Frustration in the marriage is one common trigger—the adulterer made several attempts to solve problems to no avail. Maybe she had second thoughts about getting married or he was jealous over the attention given to a new baby and neither had the skill set to communicate these feelings. Another possibility: The straying spouse has childhood baggage—neglect, abuse, or a parent who cheated—that interferes with his or her ability to maintain a committed relationship. Less often, the cheater doesn’t value monogamy, lacks empathy, or simply doesn’t care about the consequences.
Motivations Differ by Gender
Husbands who have affairs are usually seeking more sex or attention. Men express their love in a more physical way—they often don’t have the perfect “feeling words” for their wives. So sex becomes an important path to connection and intimacy. If men aren’t sexually satisfied (for instance, maybe their wives turn them down a lot), they take that rejection to heart, and it can easily translate to feeling “unloved.”

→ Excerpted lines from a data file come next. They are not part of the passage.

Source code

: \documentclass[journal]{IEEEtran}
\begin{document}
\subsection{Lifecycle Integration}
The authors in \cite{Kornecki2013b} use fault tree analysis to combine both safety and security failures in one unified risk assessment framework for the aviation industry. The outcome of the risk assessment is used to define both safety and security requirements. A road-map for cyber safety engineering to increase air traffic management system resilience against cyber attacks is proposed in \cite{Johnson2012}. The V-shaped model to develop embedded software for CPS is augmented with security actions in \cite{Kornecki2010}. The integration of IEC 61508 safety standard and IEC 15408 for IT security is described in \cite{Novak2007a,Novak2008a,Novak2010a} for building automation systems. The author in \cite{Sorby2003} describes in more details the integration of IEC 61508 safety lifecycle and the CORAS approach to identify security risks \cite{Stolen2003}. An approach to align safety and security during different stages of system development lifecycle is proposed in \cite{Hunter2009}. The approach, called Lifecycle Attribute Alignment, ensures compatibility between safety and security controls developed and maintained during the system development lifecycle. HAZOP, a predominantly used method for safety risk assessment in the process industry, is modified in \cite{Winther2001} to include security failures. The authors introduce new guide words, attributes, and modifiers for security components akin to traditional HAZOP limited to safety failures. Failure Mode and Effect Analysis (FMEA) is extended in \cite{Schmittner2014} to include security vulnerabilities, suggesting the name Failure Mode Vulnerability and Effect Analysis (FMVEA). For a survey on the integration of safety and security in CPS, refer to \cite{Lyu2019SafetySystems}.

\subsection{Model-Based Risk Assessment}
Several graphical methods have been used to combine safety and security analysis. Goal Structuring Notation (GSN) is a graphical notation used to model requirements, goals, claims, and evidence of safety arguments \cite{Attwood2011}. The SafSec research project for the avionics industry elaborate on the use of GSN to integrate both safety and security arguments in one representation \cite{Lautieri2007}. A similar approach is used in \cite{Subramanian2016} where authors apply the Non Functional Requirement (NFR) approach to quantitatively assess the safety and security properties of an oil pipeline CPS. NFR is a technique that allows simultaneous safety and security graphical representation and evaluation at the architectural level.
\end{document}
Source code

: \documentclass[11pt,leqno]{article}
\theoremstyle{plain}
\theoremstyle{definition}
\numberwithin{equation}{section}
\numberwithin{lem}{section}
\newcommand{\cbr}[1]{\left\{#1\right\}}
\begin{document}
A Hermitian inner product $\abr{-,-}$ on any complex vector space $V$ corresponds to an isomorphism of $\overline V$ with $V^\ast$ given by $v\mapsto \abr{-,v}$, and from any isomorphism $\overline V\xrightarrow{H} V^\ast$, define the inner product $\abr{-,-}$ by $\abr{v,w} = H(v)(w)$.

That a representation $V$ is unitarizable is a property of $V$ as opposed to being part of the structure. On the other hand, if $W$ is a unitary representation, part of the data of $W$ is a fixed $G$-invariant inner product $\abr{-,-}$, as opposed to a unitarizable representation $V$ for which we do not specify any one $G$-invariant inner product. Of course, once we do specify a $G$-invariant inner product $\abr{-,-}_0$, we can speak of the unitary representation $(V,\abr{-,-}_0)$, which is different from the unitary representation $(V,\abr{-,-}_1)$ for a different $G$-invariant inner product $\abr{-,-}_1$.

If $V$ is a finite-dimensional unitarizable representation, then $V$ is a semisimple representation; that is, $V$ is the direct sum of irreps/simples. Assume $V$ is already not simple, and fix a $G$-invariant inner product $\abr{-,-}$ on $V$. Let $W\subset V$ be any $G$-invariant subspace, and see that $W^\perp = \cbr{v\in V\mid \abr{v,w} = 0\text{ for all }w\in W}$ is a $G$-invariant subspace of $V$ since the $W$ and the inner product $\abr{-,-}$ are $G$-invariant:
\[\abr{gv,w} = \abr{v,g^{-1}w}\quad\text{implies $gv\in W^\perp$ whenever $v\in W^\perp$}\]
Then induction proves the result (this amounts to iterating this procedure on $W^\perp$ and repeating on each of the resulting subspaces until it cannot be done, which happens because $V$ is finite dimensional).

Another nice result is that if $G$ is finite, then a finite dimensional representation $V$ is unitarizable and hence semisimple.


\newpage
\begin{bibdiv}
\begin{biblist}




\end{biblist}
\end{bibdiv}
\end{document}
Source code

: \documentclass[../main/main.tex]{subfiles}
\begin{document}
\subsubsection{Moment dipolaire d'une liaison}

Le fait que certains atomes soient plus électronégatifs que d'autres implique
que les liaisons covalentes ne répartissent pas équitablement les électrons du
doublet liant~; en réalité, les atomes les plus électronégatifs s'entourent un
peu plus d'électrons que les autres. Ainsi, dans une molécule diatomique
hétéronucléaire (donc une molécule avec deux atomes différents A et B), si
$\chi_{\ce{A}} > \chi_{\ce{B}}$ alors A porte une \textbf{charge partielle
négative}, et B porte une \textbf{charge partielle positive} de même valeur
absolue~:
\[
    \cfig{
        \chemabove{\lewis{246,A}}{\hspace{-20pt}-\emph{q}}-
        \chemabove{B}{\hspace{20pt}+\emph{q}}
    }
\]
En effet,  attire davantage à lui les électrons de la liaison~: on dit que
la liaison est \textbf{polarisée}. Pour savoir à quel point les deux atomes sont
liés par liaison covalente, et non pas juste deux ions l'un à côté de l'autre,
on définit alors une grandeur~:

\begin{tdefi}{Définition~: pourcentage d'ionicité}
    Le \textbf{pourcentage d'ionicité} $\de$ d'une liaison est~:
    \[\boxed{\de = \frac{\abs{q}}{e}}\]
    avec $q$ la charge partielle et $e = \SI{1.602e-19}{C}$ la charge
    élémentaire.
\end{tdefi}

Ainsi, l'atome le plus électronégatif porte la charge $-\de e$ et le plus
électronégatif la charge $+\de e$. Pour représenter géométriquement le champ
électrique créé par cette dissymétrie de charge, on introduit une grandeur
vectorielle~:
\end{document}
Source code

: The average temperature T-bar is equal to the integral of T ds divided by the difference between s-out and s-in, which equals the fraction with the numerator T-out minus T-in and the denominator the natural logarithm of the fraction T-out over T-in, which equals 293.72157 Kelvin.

When women cheat, they’re often trying to fill an emotional void. Women frequently complain of disconnection from a spouse, and of the wish to be desired and cherished. An affair is more often a “transitional” partner for the woman. She is seriously looking to leave to her marriage and this other person helps her do just that.
That’s not to say that sexual satisfaction isn’t a primary driver of affairs for wives as well as husbands.
In one study of men and women who were actively pursuing or involved in extramarital affairs, both genders said they were hoping to improve their sex lives—because they felt their primary relationship was lacking between the sheets.
There’s a myriad of other reasons that someone may engage in an extramarital liaison. Indeed, as this partial listing shows, the whys and wherefores of committing adultery are many:
- Conflict avoidance
- Sexless marriage
- Feeling unappreciated and/or neglected
- Ego or arrogance
- Because he/she can
- Sense of entitlement
- Excessive conflict
- Looking for excitement or passion
- Validation of manhood or womanhood
- Boost self-esteem
- Thrill of the chase
- Desire to sow wild oats
- Deep-seated unhappiness
- “Buyer’s remorse” (second thoughts after getting married)
- Feeling trapped
- Financial pressures
- Escapism from daily life
- Looking for a one-night stand
- Sex addiction
- Hormonal changes
- Selfish or self-centered
- Is a serial/chronic cheater
- Having an episode of mental illness (for instance, mania or borderline personality disorder) or substance abuse
In some marriages, an affair is a cry for help, a way to force the couple to finally face the problems that both parties are aware of but aren’t addressing. In this case, the partner often actually tries to get caught as a way of bringing the issue to the fore. Other times a partner may simply see infidelity as an exit strategy—a way to end an unhappy marriage.
Regardless of the underlying reason a spouse cheats, it can either devastate a marriage or be the catalyst for rebuilding it, depending upon how the infidelity is dealt with.